> **Problem to work on**
Among these records, which lines include "documentclass"? Copy them out.

> **Data**
────────
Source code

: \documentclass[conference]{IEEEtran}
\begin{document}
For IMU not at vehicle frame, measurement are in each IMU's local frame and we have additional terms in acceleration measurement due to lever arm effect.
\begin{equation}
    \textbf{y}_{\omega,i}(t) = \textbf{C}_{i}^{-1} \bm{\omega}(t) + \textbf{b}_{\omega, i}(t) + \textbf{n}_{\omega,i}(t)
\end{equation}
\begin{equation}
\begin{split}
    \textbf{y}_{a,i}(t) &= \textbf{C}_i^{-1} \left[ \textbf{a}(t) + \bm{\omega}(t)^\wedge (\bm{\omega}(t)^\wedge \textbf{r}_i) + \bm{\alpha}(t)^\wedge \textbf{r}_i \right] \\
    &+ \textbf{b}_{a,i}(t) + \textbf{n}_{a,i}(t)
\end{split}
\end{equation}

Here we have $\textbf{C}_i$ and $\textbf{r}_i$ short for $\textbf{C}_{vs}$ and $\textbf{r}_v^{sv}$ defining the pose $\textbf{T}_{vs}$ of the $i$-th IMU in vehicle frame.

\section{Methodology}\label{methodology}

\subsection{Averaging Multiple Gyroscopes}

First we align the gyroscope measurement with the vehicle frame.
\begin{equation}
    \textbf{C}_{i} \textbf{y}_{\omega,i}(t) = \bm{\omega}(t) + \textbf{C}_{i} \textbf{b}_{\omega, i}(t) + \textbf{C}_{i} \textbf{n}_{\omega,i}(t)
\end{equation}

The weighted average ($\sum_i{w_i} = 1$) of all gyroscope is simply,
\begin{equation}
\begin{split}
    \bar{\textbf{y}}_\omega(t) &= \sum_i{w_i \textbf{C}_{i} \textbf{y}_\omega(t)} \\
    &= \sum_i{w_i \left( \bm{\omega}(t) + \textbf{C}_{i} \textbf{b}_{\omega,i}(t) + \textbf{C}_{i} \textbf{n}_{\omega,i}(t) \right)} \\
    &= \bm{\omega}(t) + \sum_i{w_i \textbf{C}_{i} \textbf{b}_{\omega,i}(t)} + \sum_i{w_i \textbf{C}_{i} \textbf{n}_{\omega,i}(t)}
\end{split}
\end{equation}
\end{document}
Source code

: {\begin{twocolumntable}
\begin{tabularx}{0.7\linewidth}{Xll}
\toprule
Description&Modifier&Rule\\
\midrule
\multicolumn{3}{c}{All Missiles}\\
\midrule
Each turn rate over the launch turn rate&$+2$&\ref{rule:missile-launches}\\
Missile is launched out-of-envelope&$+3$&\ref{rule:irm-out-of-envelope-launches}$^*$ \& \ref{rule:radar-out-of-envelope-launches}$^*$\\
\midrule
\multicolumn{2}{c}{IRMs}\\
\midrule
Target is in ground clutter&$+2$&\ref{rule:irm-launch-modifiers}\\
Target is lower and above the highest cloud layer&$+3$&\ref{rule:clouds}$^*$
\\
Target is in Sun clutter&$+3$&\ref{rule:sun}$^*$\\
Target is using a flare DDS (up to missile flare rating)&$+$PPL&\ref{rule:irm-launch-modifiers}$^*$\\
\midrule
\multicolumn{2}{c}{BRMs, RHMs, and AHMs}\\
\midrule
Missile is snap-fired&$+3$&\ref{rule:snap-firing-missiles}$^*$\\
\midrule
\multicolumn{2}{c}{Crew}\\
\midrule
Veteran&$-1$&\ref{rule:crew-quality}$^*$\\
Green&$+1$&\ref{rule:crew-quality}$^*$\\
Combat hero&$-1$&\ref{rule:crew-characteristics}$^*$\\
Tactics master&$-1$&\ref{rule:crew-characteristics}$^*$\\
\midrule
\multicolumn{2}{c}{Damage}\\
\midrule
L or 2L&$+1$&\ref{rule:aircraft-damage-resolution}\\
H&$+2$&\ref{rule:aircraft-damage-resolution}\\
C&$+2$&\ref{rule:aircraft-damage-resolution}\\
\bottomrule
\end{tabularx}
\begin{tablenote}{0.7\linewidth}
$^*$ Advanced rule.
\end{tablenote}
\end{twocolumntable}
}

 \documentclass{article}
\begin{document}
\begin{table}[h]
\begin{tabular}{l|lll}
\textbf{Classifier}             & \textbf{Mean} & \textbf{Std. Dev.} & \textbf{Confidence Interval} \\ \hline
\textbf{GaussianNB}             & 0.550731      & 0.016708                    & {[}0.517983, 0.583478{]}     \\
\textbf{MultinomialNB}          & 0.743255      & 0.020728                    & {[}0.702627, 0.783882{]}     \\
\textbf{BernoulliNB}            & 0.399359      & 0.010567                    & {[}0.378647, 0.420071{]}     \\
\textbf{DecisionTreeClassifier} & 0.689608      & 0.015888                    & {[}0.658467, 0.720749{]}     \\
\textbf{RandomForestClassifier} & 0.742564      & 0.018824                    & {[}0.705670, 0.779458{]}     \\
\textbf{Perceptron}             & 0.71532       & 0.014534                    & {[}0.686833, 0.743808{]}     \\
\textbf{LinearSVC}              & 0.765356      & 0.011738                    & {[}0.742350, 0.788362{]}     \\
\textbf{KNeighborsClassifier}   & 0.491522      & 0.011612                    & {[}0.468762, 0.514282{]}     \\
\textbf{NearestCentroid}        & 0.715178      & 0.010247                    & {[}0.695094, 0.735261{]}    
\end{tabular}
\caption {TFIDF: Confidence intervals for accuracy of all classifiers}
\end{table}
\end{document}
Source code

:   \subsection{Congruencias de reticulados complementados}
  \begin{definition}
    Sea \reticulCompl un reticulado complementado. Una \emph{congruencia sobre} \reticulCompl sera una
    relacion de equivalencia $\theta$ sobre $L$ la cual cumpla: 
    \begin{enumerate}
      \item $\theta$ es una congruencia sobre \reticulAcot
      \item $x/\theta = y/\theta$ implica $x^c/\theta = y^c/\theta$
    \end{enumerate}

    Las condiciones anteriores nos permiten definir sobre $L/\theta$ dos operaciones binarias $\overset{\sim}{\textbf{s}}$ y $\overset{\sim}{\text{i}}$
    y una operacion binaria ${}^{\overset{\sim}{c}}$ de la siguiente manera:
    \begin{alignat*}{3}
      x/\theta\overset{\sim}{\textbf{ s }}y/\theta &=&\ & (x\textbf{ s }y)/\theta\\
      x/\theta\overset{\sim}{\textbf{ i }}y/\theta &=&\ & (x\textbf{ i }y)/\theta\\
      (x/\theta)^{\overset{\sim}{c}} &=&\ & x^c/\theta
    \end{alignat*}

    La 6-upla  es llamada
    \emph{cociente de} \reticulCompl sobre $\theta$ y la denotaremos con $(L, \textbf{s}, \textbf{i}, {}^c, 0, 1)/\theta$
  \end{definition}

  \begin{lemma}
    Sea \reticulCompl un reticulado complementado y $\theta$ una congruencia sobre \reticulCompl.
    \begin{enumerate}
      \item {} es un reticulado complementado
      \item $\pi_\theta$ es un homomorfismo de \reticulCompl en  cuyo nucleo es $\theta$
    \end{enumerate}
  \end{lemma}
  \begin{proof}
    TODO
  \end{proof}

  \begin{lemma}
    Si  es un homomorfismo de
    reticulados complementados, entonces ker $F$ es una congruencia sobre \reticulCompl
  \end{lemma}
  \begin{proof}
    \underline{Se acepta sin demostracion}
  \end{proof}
────────
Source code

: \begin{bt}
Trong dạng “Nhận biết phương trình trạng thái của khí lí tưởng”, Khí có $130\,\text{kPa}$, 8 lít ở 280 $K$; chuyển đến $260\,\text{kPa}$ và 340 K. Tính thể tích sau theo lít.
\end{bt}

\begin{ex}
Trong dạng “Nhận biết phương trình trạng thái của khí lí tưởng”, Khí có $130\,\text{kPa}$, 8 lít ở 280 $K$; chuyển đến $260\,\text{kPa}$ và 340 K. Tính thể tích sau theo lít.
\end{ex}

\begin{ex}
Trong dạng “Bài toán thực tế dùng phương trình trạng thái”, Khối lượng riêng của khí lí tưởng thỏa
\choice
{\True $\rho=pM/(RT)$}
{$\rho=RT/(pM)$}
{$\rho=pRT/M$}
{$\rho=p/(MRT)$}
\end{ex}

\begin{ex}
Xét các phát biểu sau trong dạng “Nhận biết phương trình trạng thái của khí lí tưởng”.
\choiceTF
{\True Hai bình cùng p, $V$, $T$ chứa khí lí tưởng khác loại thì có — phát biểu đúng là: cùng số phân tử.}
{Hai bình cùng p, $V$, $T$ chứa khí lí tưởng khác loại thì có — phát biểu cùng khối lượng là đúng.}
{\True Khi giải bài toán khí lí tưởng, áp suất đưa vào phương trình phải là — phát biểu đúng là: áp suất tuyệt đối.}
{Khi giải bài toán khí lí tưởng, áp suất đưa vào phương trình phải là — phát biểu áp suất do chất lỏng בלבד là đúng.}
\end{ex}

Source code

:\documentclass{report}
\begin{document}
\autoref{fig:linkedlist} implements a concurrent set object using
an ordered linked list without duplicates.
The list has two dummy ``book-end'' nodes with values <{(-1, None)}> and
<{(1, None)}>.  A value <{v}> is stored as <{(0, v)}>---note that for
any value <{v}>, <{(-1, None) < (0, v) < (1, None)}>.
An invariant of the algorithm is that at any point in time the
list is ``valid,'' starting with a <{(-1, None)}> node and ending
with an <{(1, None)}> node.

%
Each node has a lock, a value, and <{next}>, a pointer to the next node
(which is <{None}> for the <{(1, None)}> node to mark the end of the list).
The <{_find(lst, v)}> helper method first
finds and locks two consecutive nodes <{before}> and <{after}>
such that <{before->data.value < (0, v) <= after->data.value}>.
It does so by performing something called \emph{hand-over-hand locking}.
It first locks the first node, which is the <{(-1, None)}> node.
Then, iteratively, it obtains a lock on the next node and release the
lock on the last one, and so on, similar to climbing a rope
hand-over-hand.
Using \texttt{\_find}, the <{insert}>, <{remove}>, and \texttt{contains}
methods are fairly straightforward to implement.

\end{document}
────────
> **Answer space**
: \documentclass[conference]{IEEEtran}
 \documentclass{article}
:\documentclass{report}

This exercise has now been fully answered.